### Data
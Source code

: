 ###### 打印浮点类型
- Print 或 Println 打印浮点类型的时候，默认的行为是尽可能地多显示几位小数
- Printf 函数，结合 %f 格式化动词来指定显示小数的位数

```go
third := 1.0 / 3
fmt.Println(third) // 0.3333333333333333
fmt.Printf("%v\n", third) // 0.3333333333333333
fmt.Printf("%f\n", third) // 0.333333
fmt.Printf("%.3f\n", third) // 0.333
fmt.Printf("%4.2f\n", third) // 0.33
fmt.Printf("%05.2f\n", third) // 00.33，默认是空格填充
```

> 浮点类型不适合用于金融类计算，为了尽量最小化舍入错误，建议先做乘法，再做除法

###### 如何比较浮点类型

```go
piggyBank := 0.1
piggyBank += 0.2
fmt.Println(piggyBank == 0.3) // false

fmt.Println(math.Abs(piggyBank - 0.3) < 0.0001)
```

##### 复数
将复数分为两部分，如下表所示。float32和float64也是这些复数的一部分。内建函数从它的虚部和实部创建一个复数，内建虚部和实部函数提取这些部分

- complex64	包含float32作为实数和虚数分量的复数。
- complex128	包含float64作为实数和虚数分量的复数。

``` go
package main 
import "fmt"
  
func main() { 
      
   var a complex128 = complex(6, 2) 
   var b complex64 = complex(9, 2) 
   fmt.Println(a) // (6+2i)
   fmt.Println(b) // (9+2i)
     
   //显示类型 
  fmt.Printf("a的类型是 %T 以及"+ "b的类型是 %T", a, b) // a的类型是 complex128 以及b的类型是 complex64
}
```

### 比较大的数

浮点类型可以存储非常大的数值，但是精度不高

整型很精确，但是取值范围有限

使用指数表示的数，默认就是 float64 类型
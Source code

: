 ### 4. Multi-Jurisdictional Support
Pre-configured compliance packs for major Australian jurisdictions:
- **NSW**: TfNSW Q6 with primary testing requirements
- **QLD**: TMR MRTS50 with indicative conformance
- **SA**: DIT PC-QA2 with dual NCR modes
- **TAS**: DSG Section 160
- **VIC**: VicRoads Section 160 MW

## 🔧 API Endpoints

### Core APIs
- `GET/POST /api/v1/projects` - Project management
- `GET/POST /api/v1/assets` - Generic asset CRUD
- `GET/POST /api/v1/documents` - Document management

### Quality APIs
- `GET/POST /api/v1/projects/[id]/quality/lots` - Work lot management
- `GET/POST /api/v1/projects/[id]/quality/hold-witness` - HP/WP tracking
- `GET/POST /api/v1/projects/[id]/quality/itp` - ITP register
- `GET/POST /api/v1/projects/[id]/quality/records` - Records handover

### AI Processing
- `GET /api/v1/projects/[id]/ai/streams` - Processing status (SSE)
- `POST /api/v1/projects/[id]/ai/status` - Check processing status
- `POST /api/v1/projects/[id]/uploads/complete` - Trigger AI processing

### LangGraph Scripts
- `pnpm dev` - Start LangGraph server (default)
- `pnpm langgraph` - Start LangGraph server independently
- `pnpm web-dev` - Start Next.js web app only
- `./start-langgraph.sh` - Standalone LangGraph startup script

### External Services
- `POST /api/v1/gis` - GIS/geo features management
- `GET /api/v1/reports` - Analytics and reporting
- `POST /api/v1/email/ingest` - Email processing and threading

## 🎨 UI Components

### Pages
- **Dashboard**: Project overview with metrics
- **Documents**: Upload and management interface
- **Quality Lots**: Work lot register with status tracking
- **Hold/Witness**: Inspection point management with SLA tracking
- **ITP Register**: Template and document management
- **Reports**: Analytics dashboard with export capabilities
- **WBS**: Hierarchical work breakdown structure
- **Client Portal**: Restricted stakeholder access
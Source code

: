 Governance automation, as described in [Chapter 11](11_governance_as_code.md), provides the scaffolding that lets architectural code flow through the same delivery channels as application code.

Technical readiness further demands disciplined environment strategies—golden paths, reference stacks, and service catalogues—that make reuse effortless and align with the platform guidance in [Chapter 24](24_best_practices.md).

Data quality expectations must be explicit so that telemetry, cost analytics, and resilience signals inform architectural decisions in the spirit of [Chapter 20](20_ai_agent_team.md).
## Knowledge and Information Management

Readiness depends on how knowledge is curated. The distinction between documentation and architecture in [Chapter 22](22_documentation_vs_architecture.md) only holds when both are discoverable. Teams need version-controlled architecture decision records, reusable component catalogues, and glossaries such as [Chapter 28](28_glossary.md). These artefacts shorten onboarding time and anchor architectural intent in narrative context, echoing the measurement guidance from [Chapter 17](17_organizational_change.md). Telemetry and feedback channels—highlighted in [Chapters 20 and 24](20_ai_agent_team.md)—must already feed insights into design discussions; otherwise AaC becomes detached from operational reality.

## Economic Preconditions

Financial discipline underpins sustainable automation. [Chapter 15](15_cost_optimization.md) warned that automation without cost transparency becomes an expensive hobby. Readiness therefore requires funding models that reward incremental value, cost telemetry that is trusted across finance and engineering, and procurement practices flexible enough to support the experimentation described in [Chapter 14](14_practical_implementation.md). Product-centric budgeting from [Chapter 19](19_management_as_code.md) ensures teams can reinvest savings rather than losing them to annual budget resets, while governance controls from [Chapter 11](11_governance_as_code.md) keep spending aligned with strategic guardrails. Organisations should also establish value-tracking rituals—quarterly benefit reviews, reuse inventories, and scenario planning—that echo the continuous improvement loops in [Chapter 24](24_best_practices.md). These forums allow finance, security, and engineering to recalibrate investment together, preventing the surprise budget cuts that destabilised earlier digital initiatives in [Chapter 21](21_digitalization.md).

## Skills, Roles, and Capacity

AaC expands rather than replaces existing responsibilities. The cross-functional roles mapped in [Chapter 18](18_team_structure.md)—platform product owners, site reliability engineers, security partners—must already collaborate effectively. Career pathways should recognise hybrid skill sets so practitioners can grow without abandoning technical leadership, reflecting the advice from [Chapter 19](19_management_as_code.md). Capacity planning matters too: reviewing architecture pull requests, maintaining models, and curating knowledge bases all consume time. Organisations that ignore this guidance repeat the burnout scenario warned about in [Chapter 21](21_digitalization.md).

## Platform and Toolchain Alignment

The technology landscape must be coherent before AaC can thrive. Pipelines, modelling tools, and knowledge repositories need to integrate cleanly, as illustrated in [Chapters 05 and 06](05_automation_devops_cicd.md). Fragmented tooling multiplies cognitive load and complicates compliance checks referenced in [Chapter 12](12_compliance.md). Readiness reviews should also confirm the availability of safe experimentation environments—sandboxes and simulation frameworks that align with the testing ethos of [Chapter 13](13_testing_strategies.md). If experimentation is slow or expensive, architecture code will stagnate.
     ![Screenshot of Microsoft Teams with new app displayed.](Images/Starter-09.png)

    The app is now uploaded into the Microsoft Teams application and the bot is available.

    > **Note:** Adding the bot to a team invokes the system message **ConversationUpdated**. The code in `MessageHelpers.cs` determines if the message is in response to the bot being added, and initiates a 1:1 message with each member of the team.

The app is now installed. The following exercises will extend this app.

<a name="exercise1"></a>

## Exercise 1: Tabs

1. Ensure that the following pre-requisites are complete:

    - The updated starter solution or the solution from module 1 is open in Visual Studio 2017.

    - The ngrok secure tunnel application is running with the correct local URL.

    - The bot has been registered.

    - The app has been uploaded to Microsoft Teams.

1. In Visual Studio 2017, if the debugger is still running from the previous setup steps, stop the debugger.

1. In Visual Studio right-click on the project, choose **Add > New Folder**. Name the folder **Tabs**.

### Activity
Write out each line of the data that holds the string "following".

### Expected answer
The app is now installed. The following exercises will extend this app.
1. Ensure that the following pre-requisites are complete:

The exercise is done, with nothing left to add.